The verbal attack on Democrat Mark Amodeo was courtesy of Larry Schwartz, the Secretary to Gov. Andrew Cuomo.
Schwartz was responding to comments Amodeo made earlier this week in The Buffalo News raising concerns about several signature policy items -– property taxes and controls on future public employee pension costs --successfully pushed by Cuomo the past two years.
Amodeo, the endorsed candidate of Erie County Democrats and winner of a September primary, suggested the Democratic governor’s property tax cap is undemocratic because it requires 60 percent of local voters to override a plan by a municipality or school district to raise taxes more than 2 percent in a year. Amodeo also said Albany has not done enough in recent years to fund school districts so that they can keep a lid on rising property taxes.

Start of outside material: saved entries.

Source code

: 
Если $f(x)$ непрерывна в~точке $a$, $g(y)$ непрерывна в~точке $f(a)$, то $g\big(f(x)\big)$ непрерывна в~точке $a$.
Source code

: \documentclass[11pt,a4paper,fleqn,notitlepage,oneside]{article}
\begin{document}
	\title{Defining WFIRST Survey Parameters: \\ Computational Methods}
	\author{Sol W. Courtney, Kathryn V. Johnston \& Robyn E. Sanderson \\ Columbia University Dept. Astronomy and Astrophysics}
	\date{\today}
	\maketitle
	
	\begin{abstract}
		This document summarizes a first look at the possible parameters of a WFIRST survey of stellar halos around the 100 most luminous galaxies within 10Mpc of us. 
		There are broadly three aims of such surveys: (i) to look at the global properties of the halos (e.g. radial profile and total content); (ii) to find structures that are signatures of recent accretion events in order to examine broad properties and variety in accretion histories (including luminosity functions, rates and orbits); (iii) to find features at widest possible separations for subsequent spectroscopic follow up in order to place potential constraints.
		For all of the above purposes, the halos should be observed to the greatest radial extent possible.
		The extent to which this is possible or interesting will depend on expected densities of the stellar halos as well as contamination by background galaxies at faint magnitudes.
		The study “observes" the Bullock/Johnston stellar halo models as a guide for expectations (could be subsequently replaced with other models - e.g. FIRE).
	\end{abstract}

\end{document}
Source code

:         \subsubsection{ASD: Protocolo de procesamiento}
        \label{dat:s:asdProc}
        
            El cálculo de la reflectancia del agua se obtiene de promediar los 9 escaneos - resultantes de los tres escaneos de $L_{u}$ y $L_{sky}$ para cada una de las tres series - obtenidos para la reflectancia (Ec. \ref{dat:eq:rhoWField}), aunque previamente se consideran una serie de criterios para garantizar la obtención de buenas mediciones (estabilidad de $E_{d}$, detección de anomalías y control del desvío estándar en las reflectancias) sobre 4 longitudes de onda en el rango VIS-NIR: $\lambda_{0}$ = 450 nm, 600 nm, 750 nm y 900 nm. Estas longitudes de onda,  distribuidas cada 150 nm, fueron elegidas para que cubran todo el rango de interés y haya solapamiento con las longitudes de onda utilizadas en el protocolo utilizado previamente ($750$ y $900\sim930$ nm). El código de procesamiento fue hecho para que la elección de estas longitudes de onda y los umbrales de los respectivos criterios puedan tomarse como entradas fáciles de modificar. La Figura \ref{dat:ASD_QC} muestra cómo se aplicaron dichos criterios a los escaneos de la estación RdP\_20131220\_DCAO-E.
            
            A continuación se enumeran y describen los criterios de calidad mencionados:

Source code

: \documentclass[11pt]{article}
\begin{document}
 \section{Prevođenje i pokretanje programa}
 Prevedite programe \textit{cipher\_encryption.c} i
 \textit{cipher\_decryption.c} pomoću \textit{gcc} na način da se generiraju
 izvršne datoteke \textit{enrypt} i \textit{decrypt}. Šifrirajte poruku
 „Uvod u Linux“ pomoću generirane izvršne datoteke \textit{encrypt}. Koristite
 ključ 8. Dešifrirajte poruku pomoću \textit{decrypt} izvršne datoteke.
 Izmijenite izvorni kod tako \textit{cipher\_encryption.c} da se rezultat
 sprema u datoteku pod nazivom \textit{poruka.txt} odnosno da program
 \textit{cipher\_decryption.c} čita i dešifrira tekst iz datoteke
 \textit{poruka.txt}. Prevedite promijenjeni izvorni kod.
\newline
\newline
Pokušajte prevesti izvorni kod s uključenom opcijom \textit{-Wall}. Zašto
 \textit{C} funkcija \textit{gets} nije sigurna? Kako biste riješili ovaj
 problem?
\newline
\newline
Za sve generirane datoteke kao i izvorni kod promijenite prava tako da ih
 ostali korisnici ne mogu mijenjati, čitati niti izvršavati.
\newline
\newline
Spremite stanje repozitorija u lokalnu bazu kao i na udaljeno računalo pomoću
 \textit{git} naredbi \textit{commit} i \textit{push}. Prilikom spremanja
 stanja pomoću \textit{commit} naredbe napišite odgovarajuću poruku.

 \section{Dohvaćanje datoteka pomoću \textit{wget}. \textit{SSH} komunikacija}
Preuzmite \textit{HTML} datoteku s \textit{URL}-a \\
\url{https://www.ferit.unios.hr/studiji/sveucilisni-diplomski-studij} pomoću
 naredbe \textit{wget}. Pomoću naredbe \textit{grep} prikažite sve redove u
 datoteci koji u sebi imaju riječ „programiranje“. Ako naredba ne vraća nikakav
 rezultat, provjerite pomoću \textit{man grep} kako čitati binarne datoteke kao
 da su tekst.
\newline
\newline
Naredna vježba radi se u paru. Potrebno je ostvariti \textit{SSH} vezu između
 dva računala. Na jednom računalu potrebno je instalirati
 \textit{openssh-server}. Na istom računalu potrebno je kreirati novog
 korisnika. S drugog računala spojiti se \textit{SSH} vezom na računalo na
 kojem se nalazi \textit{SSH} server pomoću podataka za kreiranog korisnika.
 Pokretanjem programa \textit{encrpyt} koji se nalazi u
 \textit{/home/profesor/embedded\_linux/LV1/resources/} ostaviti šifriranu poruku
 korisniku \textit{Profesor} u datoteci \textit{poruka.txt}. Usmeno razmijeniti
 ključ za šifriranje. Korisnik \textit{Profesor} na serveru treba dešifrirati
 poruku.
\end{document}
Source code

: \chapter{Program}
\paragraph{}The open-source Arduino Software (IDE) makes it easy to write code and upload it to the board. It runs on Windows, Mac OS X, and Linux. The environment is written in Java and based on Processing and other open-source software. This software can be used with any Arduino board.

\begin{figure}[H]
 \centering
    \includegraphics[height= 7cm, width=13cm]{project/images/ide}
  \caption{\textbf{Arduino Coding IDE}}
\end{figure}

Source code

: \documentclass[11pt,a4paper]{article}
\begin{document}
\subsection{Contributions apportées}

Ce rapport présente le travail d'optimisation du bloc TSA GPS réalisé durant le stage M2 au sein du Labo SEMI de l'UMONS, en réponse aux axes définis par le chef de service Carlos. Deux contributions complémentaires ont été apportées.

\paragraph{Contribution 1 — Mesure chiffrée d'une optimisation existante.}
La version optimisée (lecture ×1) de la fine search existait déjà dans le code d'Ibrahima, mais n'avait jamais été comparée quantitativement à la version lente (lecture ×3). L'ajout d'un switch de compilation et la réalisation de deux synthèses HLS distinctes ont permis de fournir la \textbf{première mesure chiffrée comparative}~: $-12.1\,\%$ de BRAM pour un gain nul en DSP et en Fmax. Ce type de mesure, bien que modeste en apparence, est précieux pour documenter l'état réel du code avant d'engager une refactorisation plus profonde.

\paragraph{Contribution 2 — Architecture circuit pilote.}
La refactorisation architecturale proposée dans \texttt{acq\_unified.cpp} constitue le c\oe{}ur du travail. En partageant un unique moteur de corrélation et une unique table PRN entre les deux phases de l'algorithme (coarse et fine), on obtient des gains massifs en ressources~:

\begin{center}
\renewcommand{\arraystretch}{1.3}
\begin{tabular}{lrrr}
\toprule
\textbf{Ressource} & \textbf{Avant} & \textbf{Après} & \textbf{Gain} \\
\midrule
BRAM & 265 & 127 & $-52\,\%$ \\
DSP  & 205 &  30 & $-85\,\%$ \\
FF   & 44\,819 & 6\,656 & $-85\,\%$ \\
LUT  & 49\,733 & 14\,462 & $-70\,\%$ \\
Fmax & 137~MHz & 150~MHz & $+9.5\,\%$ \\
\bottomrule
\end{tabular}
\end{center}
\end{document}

Schwartz told an Albany radio station that if Amodeo does not support the tax cap and backs taxes rising higher than 2 percent ,then “that’s just the wrong message, and we don’t want people coming to Albany if that’s the way they think.’’
Cuomo is flirting with endorsing Grisanti, and has said kind words about the freshman Republican, especially since Grisanti backed Cuomo’s effort last year to legalize gay marriage rights. Senate Democrats privately say Cuomo has already all but endorsed Grisanti -– as part of what they say is his plan to keep the GOP in control of the Senate –- especially by approving new Senate district lines this year that made Grisanti’s district much less Democratic than the district he ran to represent in the 2010 elections.
"And if people like Mike (Amodeo) think we should increase taxes above the cap, like I said earlier, forget about going to Albany, you need to stay home. We don’t want people that want to raise property taxes,'' Schwartz said today.